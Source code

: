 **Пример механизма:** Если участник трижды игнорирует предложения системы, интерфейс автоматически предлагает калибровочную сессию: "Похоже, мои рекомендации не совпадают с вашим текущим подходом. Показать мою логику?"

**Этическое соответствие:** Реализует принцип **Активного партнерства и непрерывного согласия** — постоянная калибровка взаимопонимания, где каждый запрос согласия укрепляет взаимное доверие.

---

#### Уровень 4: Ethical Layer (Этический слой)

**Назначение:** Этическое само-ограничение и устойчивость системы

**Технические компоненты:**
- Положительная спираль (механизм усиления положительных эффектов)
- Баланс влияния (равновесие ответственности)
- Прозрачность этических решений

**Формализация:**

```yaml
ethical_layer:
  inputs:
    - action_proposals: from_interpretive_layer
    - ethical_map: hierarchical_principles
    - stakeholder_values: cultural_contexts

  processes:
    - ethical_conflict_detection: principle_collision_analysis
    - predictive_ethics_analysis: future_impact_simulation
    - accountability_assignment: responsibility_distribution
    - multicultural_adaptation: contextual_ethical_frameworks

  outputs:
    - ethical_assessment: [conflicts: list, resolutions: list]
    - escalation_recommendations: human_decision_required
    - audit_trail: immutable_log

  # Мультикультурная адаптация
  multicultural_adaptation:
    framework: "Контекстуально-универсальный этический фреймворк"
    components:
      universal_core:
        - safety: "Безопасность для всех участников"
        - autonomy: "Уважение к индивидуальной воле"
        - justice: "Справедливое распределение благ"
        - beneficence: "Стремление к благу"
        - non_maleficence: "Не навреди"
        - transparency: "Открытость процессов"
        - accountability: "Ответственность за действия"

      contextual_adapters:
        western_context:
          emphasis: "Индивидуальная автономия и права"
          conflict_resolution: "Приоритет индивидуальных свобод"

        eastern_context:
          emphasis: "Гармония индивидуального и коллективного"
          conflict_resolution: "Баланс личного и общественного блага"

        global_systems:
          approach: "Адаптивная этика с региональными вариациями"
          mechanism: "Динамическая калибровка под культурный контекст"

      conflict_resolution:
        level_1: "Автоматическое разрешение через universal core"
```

____________________

_Instructions for the task_: Only lines containing the word "системы" should appear in the answer, and every such line from the records above must be there.

_Task output_:
: **Пример механизма:** Если участник трижды игнорирует предложения системы, интерфейс автоматически предлагает калибровочную сессию: "Похоже, мои рекомендации не совпадают с вашим текущим подходом. Показать мою логику?"
**Назначение:** Этическое само-ограничение и устойчивость системы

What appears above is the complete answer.